Schwager gegen Schwager: Angriff mit Messer und Säge

30.11.2020, 10:03 Uhr

Mehr als 20 Jahre schwelt der Konflikt zwischen den Männern schon. Der eine hat die Schwester des anderen geheiratet. Doch recht machen kann es Michael (Name geändert) seinem Schwager nie. Das liegt wohl in erster Linie daran, dass Michael ein handfestes Drogenproblem hat.

Auch wenn er das vor Gericht nicht zugeben will. Den Eindruck einer Suchtmittelabhängigkeit kann man allerdings gewinnen, wenn man sich die Vorstrafen betrachtet, die Michael in den letzten 25 Jahren zusammengetragen hat. Dabei hat er Gerichte in Nürnberg, Erlangen, Bamberg und Forchheim beschäftigt. Vor allem sind rund 80 Straftaten aus dem Bereich des Rauschgifthandels aktenkundig. Auch nicht geringe Mengen spielten eine Rolle und sogenannte "Falschware". Darunter falle Drogen-Imitate, die zwar nicht wirken, aber kosten.

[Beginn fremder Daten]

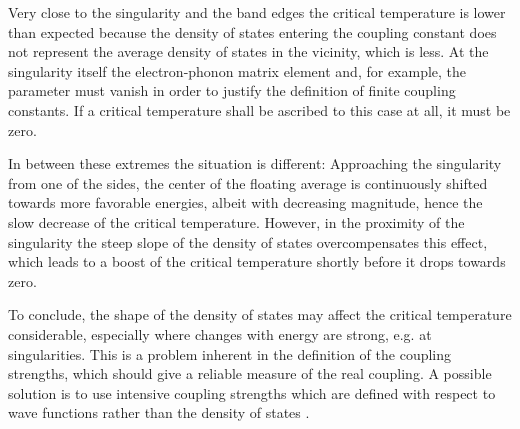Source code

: Very close to the  singularity and the band edges the critical
temperature is lower than expected because the density of states entering the
coupling constant does not represent the average density of states in the
vicinity, which is less. At the singularity itself the electron-phonon matrix
element and, for example, the  parameter must vanish in order to
justify the definition of finite coupling constants. If a critical temperature
shall be ascribed to this case at all, it must be zero.

In between these extremes the situation is different: Approaching the  singularity from one of the sides, the center of the floating average is
continuously shifted towards more favorable energies, albeit with decreasing
magnitude, hence the slow decrease of the critical temperature. However, in the
proximity of the  singularity the steep slope of the density of
states overcompensates this effect, which leads to a boost of the critical
temperature shortly before it drops towards zero.

To conclude, the shape of the density of states may affect the critical
temperature considerable, especially where changes with energy are strong, e.g.
at  singularities. This is a problem inherent in the definition
of the coupling strengths, which should give a reliable measure of the real
coupling. A possible solution is to use intensive coupling strengths which are
defined with respect to wave functions rather than the density of states
\cite{PickettKlein81}.
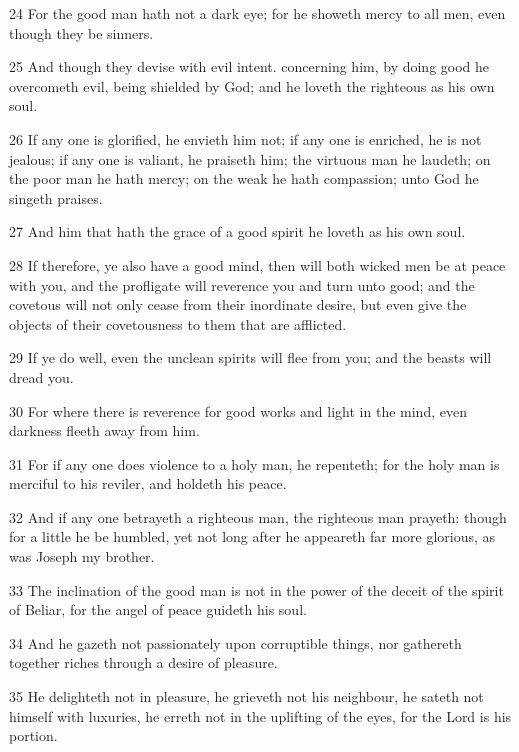 \par 24 For the good man hath not a dark eye; for he showeth mercy to all men, even though they be sinners.

\par 25 And though they devise with evil intent. concerning him, by doing good he overcometh evil, being shielded by God; and he loveth the righteous as his own soul.

\par 26 If any one is glorified, he envieth him not; if any one is enriched, he is not jealous; if any one is valiant, he praiseth him; the virtuous man he laudeth; on the poor man he hath mercy; on the weak he hath compassion; unto God he singeth praises.

\par 27 And him that hath the grace of a good spirit he loveth as his own soul.

\par 28 If therefore, ye also have a good mind, then will both wicked men be at peace with you, and the profligate will reverence you and turn unto good; and the covetous will not only cease from their inordinate desire, but even give the objects of their covetousness to them that are afflicted.

\par 29 If ye do well, even the unclean spirits will flee from you; and the beasts will dread you.

\par 30 For where there is reverence for good works and light in the mind, even darkness fleeth away from him.

\par 31 For if any one does violence to a holy man, he repenteth; for the holy man is merciful to his reviler, and holdeth his peace.

\par 32 And if any one betrayeth a righteous man, the righteous man prayeth: though for a little he be humbled, yet not long after he appeareth far more glorious, as was Joseph my brother.

\par 33 The inclination of the good man is not in the power of the deceit of the spirit of Beliar, for the angel of peace guideth his soul.

\par 34 And he gazeth not passionately upon corruptible things, nor gathereth together riches through a desire of pleasure.

\par 35 He delighteth not in pleasure, he grieveth not his neighbour, he sateth not himself with luxuries, he erreth not in the uplifting of the eyes, for the Lord is his portion.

Plötzlich Messer in der Hand

Hinzu kamen ein Verstoß gegen das Waffengesetz, der Besitz von verbotenen Gegenständen (unter die Klappmesser, Wurfsterne oder auch Schlagringe fallen) sowie zwei gefährliche Körperverletzungen. Doch nun zu dem blutigen Vorfall an einem Nachmittag Mitte Juni 2019: Da tauchte der ungeliebte Schwager bei Michael zu Hause auf. Der Besucher vermutete zurecht, dass Michael wieder einmal etwas von dem weißen Pulver geschnupft hat, das als Crystal Meth berüchtigt ist. In einer Urinprobe werden Rechtsmediziner später genau diese Substanz nachweisen. Doch Michael wollte nicht mit seinem Schwager diskutieren. Schon gar nicht über Drogen, das gehe den anderen nichts an. Die Stimmung war da schon aufgeladen.

Plötzlich, so hieß es in der Verhandlung, hatte Michael ein gelbes Cutter-Messer in der Hand, mit dem man normalerweise Pakete öffnet oder Teppiche zuschneidet. Mit der scharfen Klinge griff er den Schwager an. Geistesgegenwärtig konnte der sich wegdrehen, das Messer traf ihn "nur" an der linken Wange, wo es eine blutende Schnittwunde hinterlässt. Dann fielen die Worte, die im Nachgang dafür sorgen werden, dass die Staatsanwaltschaft Bamberg das Geschehen als versuchten Totschlag wertet und Michael für drei Monate in Untersuchungshaft schicken wird: "Ich bringe Dich um!"

Kein Wunder, dass der Schwager die Sache ernst nimmt und ruft "Mach bloß keinen Scheiß!" Doch der Angreifer holt noch eine Japan-Säge, die gewöhnlich zum Absägen von Ästen von Bäumen benutzt wird. Auch mit diesem Werkzeug geht er auf den Schwager los. Noch einmal droht er lautstark, diesen töten zu wollen. Nur dass das 30 Zentimeter lange Sägeblatt diesmal gar nicht in das beabsichtigte Ziel findet: Der Schwager fällt Michael nämlich in den Arm, packt ihn am Oberkörper und kann so den weiteren Angriff abwenden. Wer weiß, wie alles hätte enden können, wenn dann nicht Michaels Verlobte aufgetaucht wäre, um nachzusehen, was denn los ist. Sie kann Michael beruhigen; der Schwager entkommt und fährt zur Polizeiinspektion Forchheim.

Pflicht zur Probenabgabe

Im Urteil werden es für Michael zwei Jahre Haft, ausgesetzt zur Bewährung, wegen Bedrohung sowie gefährlicher und versuchter gefährlicher Körperverletzung. Damit Michael nicht das Gefühl eines Freispruchs bekommt, weil er nicht mehr hinter Gitter muss, hatte die Richterin Christine Schäl einige Auflagen parat: Die Strafrichterin war Vorsitzende des Schöffengerichts.

Michael muss sich vier Jahre straffrei verhalten, wobei ihm die erste Hälfte der Zeit ein Bewährungshelfer beisteht. Zudem gilt es, 100 Stunden gemeinnützige Arbeit im Verein "Lifeline" in Bamberg abzuleisten. Obendrauf kommt ein Drogenkonsumverbot, das mit Urin- und Haarproben überprüft werden wird. Damit orientierte man sich beim Urteil an den Vorschlägen des Staatsanwalts Alexander Baum. Der warnte Michael zum Schluss: "Ihr Weg wird wieder in den Knast führen, wenn Sie weiter Drogen nehmen."